Попращавшись с Джереми, Бесс выбралась на палубу. Папенька с дядей Оглом все еще обнюхивали мушкеты в оружейной, и Бесс, поджидая их, присела на бухту новенького каната. Неподалеку группа молодых матросов оживленно обсуждала какие-то сплетни. Похоже, в связи с появлением на корабле таинственного Хозяина, здесь с новой силой вспыхнули слухи о грядущей судьбе «Дельфина». Насколько поняла Бесс, общественное мнение склонялось к вольным операциям в модных ныне водах Индийского океана.
– Если уж мы будем плавать у Мадагаскара, то хорошо бы переименовать наш бриг… как нибудь эдак, на местный манер.
– Да? Ты хочешь сказать, что умеешь говорить по мальгашски?
– Ну, я-то нет, но я встретил парня, который знает, как по ихнему будет «птица». Чем не имя для корабля?
– «Птица»? Неплохо. И как это будет
– «Воо-роо-на» [30] .
– Ну да. И поплывем мы на нем в лагуну Маданга. Там как раз есть остров Каркар! [31] Из оружейной показался явно недовольный Блад, и матросов смело с палубы.
[30]
В самом деле так. См. «Nature», 1996, vol. 382. ј 6591, P. 532.
[31]
Опять же есть. См. «Records of the Australian Museum», 1995, Supplement 22, P. 164. А кто будет говорить, что лагуну Маданг тогда еще не открыли или что на английском языке разговор не звучит – тот зануда.
– Мне еще нужно обсудить кое-что с Джереми, – сказал он. – Видишь ли, если мне придется уходить… в свободное море… я уже не смогу появиться на Ямайке. Я обещал Джереми, что тогда высажу его на Канарах… чтоб хоть он смог вернуться к своим. И тогда ты поедешь с ним. И не спорь! Разумеется, это все в крайнем случае. Мы еще обсудим подробности. Да. А мушкеты и правда дрянь. Ну, я ему…
Все двенадцать дней, прошедших с тех пор, как он покинул дом губернатора Блада, Диего провел в неустанных трудах. Правда, нельзя сказать, что он провел их с пользой. Найти средства на жизнь и будущий отъезд в Испанию не удавалось никак.

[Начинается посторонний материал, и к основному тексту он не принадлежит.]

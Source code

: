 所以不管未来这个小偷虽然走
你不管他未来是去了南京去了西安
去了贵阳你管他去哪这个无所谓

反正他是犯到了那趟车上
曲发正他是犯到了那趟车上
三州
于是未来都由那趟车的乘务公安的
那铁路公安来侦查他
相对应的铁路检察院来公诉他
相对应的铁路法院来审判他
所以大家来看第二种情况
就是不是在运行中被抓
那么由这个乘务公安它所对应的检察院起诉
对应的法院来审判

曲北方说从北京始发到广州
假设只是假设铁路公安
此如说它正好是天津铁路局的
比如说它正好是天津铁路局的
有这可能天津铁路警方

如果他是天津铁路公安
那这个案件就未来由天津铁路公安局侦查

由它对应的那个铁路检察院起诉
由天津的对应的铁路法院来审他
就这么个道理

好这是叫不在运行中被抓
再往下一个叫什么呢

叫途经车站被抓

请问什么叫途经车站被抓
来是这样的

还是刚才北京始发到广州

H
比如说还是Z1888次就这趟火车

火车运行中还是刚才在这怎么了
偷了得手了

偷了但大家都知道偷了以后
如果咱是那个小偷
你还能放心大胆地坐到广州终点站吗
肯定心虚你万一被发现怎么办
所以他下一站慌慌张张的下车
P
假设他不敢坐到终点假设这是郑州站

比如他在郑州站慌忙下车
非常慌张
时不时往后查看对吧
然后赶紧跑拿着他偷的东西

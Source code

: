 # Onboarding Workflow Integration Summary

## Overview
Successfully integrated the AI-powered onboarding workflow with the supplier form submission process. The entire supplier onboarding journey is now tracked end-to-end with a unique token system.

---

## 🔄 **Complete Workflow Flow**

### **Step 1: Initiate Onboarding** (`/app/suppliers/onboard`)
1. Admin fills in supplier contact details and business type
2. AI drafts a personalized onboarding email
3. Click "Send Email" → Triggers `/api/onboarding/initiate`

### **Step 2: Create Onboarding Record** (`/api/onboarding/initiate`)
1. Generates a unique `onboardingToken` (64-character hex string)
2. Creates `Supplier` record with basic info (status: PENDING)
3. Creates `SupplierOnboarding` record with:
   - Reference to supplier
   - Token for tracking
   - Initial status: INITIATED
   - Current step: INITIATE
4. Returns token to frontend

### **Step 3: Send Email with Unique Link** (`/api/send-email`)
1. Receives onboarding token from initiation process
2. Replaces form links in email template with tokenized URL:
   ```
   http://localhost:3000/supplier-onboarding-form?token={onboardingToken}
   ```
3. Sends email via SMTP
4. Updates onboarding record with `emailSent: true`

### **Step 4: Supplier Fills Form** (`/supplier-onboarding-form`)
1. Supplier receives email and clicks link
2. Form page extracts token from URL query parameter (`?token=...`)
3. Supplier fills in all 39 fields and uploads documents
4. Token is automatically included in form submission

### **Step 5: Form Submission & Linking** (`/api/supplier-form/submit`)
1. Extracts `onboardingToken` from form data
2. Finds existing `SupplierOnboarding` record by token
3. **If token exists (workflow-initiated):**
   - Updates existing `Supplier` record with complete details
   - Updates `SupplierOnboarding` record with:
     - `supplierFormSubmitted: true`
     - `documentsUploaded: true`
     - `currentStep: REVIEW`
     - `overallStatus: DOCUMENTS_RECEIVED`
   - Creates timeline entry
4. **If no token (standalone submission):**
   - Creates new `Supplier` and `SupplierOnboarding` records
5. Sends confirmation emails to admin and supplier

Наилучшим выходом из создавшегося положения было бы найти приличное место в каком-нибудь знатном и богатом доме. Однако Диего прекрасно понимал, что без рекомендательных писем это совершенно невозможно. Другой путь, и самый обычный, по которому мог бы пойти кабальеро, – это завербоваться в солдаты. Причем здесь не было бы помехи даже в том, что он находился в чужой стране. Иностранные наемники были делом обычным во все времена, и не считалось зазорным, если они сражались даже и против соотечественников. Диего, однако, почему-то не улыбалась мысль сражаться где-то на испанской земле с испанскими же солдатами – затем, чтобы испанскую корону надел не один, а другой чужак. Дурацкая щепетильность сильно сужала круг поисков. Можно было попробовать завербоваться в какой-нибудь полк, квартирующий в Лондоне. Однако Диего быстро уяснил, что, по большей части, все это – гвардейские полки, где отнюдь не жаждут приютить испанского юнца неизвестного происхождения и без гроша в кармане. Оставался флот, но недаром же ходила поговорка – «лучше болтаться в петле, чем служить на флоте». К тому же флот стоял у причалов – лезть в зимнее штормящее море не хотел никто. Дело осложнялось тем, что даже и найденный заработок – случись вдруг такое чудо – еще не решил бы всех проблем. Если бы не война, можно было бы попросту отработать проезд в Испанию; но – увы! Ни с Испанией, ни с Францией, как тонко отметил недавно некий губернатор, официального сообщения не было. Возможно, мрачно думал Диего, такой прожженый авантюрист, как губернатор Блад, легко нашел бы обходные пути; ему же ситуация казалась неразрешимой. Как проклятый, ходил он по кругу между причалами и казармами, и скудная его наличность явно должна была кончиться раньше, чем эти хождения.
Воскресным утром Диего зашел в церковь. Ведь матушка никогда не пренебрегала этим долгом, думал он, а он – когда он в последний раз был в церкви? Еще в Картахене… не считая служб на галеоне, который все же не церковь… И не отсюда ли все его проблемы? Матушка когда-то говорила, что думать в церкви – значит, просить совета у Бога, а ему, видит Бог, нужен совет. К счастью, протестантские еретики не посмели закрыть все католические храмы. Диего выслушал мессу, но совета не получил. Возможно, потому, что сам не вполне понимал, какого совета он просит, а может, он просто не сумел задать вопрос – ему вообще не удавалось сосредоточиться.